[Plain-text document sources]
┌──
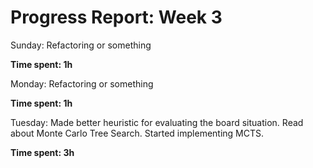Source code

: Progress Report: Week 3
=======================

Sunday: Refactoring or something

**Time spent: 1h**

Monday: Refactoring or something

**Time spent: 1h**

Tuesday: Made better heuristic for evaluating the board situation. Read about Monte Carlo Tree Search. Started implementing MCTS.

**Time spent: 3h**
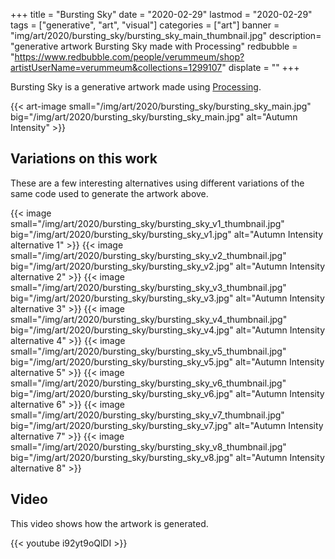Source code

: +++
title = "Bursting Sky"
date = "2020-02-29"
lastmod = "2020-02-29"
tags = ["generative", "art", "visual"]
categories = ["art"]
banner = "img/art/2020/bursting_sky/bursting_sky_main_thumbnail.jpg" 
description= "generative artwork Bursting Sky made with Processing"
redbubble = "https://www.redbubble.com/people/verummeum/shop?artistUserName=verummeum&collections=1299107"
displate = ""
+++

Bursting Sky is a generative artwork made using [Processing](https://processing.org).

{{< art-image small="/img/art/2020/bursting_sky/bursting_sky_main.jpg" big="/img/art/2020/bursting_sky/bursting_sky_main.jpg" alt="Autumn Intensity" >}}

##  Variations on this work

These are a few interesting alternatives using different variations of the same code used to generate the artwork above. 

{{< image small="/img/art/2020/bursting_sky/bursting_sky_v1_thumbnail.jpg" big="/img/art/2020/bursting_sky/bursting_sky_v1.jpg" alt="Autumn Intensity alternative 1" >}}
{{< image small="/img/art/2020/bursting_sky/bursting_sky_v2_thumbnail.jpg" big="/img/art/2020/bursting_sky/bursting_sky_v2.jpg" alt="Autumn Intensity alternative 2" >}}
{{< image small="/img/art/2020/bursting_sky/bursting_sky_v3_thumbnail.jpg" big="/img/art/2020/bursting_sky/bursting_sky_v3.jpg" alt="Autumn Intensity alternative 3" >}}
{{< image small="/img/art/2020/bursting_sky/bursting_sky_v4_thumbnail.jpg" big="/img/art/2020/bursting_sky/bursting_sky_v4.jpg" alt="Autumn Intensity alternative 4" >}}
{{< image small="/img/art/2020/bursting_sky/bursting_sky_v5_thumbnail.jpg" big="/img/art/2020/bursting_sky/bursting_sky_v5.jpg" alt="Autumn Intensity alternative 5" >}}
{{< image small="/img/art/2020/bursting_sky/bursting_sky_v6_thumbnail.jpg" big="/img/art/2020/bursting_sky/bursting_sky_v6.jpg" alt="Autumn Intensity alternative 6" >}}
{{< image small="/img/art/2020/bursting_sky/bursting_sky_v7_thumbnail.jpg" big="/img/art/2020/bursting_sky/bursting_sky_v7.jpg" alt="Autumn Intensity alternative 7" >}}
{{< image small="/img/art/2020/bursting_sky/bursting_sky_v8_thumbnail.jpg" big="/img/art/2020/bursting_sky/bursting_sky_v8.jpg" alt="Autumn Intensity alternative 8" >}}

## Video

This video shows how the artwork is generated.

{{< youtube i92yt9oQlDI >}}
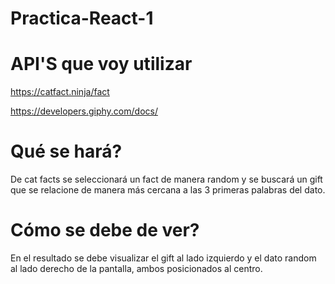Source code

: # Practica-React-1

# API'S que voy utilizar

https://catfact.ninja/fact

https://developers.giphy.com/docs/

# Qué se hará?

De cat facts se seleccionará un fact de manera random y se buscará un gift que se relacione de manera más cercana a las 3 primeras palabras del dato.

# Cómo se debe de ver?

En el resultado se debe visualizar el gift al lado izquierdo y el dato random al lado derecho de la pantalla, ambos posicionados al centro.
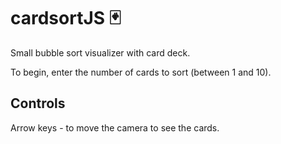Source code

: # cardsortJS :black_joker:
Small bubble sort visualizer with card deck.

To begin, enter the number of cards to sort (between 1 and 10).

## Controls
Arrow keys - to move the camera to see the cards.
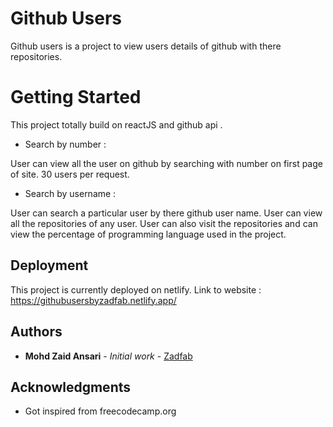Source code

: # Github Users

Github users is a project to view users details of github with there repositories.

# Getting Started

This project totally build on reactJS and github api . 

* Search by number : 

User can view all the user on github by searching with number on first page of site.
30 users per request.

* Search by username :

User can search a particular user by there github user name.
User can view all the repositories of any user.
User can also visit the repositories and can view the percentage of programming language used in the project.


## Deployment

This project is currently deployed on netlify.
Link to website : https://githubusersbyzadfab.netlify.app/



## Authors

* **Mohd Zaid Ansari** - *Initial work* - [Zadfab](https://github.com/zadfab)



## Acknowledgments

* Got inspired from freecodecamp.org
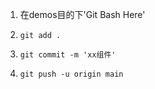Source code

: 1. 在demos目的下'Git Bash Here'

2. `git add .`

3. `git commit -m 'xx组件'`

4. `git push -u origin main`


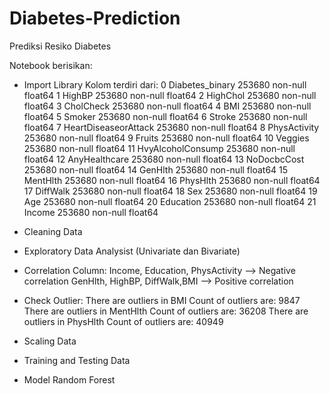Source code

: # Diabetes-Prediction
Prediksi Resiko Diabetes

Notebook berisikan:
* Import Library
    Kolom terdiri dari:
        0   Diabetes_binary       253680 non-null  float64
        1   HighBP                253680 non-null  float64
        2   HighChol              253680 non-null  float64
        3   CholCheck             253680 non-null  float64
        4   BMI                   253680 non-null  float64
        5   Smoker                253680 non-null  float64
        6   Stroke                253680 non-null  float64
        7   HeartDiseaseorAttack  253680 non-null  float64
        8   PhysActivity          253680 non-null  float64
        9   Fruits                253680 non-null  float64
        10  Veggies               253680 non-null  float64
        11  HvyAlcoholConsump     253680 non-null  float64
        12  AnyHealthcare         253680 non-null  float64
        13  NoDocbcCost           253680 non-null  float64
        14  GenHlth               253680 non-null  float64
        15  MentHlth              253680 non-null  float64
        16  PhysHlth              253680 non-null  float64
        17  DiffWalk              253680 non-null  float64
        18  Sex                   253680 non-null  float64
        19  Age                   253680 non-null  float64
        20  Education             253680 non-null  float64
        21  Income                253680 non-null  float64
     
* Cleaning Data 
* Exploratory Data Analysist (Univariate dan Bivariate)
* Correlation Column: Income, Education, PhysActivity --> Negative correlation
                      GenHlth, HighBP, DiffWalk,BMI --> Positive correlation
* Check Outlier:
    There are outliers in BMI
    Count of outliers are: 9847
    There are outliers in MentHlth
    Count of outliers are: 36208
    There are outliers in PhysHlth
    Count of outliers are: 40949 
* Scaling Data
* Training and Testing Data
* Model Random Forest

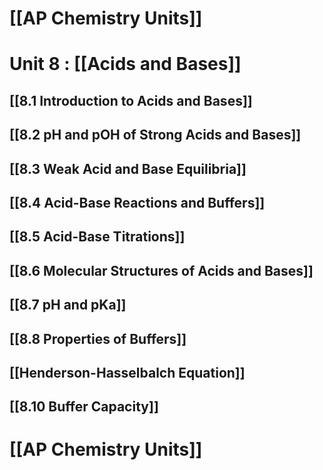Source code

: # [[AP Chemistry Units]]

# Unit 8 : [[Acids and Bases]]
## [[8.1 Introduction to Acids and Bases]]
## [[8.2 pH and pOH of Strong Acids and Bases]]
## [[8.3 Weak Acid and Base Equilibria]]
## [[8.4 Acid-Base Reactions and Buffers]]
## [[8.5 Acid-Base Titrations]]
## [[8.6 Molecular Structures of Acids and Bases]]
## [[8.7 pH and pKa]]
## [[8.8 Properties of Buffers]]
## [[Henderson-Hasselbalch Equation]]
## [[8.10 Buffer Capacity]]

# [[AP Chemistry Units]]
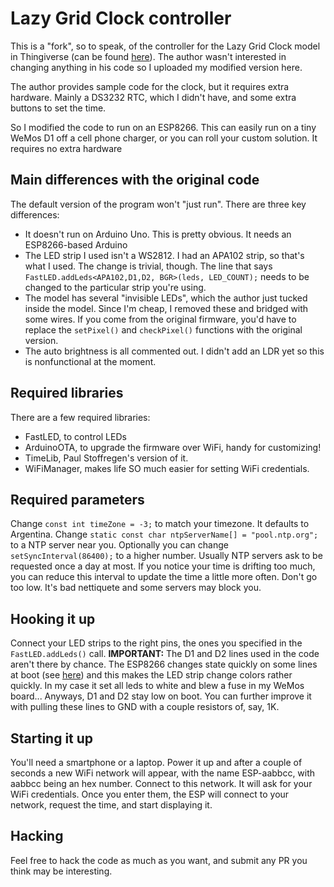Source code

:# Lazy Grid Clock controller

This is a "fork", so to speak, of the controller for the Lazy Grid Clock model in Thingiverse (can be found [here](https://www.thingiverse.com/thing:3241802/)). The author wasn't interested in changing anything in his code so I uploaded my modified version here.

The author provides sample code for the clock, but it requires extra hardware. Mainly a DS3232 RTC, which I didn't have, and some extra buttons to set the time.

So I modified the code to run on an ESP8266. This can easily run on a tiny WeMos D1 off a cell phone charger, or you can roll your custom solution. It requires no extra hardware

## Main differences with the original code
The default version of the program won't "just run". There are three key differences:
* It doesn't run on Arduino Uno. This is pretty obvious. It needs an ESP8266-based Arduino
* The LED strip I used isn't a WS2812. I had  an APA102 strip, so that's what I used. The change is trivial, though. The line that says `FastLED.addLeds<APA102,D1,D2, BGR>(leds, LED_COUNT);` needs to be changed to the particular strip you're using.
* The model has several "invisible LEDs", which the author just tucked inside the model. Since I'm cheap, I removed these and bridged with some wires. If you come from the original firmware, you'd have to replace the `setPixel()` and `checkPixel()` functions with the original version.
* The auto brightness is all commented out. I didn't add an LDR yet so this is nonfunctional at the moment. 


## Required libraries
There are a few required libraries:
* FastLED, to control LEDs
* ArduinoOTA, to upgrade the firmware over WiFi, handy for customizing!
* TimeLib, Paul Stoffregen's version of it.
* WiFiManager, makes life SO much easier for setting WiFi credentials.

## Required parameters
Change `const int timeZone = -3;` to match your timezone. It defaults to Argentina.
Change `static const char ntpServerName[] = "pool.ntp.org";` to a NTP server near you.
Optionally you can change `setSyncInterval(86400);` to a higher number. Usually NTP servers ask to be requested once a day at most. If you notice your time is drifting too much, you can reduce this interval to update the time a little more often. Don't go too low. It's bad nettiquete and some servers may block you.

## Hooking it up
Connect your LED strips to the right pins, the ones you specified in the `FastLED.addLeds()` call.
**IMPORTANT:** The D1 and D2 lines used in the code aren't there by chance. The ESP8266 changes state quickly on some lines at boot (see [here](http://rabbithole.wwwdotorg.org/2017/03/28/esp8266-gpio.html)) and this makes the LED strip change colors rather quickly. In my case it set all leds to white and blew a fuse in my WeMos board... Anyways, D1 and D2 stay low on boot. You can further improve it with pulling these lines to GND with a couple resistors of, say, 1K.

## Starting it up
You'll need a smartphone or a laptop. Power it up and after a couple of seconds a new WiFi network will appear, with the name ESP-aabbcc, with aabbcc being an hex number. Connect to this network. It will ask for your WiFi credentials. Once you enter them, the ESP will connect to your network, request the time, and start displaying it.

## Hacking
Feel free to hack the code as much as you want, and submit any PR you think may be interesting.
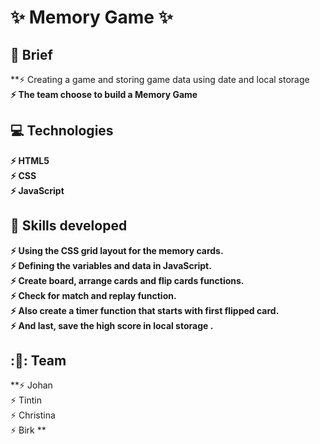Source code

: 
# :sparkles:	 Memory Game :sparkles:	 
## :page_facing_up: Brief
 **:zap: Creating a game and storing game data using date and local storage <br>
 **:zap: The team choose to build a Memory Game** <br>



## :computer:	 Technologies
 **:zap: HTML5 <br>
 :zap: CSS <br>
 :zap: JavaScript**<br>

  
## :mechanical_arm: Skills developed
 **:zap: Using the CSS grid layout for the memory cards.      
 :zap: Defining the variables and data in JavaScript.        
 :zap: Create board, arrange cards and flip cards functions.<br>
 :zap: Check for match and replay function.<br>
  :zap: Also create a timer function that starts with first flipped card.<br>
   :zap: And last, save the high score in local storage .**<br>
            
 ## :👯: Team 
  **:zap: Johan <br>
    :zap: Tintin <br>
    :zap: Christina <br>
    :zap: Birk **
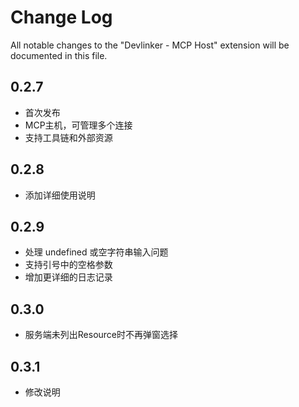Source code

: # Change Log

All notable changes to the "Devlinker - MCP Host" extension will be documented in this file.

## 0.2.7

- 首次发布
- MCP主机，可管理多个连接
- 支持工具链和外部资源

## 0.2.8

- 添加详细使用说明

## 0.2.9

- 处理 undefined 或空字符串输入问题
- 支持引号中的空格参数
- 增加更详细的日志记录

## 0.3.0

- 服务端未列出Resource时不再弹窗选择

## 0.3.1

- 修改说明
└──
**What you will do:** Which of the lines above carry the string "that"? Copy every one.

**Task result:**
* The LED strip I used isn't a WS2812. I had  an APA102 strip, so that's what I used. The change is trivial, though. The line that says `FastLED.addLeds<APA102,D1,D2, BGR>(leds, LED_COUNT);` needs to be changed to the particular strip you're using.
  :zap: Also create a timer function that starts with first flipped card.<br>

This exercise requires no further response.